Video Bypass Aggregator (VBA)

Undergraduate Thesis Download

Title: Understanding Few-shot Video with Pretrained Image-Text Models

Advisor: Jiwen Lu, Jie Zhou, Yansong Tang

Abstract

Most existing few-shot video classification methods do not consider the transfer of pretrained knowledge in their design. The accuracy of these methods is sub-optimal when directly introducing pretrained knowledge, and the transfer efficiency is relatively poor.
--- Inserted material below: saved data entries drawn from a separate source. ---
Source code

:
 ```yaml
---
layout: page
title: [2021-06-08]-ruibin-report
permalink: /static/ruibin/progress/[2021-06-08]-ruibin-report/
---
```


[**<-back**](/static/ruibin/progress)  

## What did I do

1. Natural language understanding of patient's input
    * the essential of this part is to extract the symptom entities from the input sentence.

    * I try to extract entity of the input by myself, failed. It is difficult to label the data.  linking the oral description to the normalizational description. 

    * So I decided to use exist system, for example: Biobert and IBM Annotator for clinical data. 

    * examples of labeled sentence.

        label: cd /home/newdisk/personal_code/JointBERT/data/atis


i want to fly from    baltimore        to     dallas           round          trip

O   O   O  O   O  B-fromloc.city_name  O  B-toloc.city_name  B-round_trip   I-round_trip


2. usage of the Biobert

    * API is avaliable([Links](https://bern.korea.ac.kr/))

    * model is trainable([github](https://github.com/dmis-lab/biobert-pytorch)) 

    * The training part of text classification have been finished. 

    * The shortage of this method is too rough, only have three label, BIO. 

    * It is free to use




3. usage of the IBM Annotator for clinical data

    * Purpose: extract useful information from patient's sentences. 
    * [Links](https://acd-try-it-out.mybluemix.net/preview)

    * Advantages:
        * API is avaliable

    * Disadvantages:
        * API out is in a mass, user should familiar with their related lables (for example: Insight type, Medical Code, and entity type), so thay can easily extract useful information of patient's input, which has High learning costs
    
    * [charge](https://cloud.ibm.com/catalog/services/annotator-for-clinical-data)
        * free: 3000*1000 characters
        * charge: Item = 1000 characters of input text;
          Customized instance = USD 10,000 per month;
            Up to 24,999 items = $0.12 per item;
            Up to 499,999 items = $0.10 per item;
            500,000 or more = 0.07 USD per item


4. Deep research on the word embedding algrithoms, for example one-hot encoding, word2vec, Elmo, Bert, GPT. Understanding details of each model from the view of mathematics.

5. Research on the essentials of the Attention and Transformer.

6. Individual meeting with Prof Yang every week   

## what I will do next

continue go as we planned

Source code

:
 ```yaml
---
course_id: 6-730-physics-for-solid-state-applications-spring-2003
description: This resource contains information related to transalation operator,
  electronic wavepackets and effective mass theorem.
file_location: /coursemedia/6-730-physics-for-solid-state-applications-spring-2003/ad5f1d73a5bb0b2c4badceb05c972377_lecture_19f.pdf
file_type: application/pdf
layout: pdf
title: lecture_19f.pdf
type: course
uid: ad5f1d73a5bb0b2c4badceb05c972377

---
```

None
On the other hand, existing video classification methods for full-sample supervised learning always encode each sample independently, making it difficult to jointly encode all samples in the support and query sets in few-shot tasks.

To effectively transfer the scene modeling ability of pretrained models to the video domain and achieve fine accuracy in few-shot video classification tasks, this paper proposes the Video Bypass Aggregator (VBA) structure. Through cross-layer information aggregation, the method effectively transfers the multi-granularity scene modeling ability of pretrained features. Through cross-frame information aggregation, the method fully learns the temporal modeling ability for videos. Through cross-video information aggregation, the method uses all sample information in the support and query sets to obtain more robust feature representations for each sample.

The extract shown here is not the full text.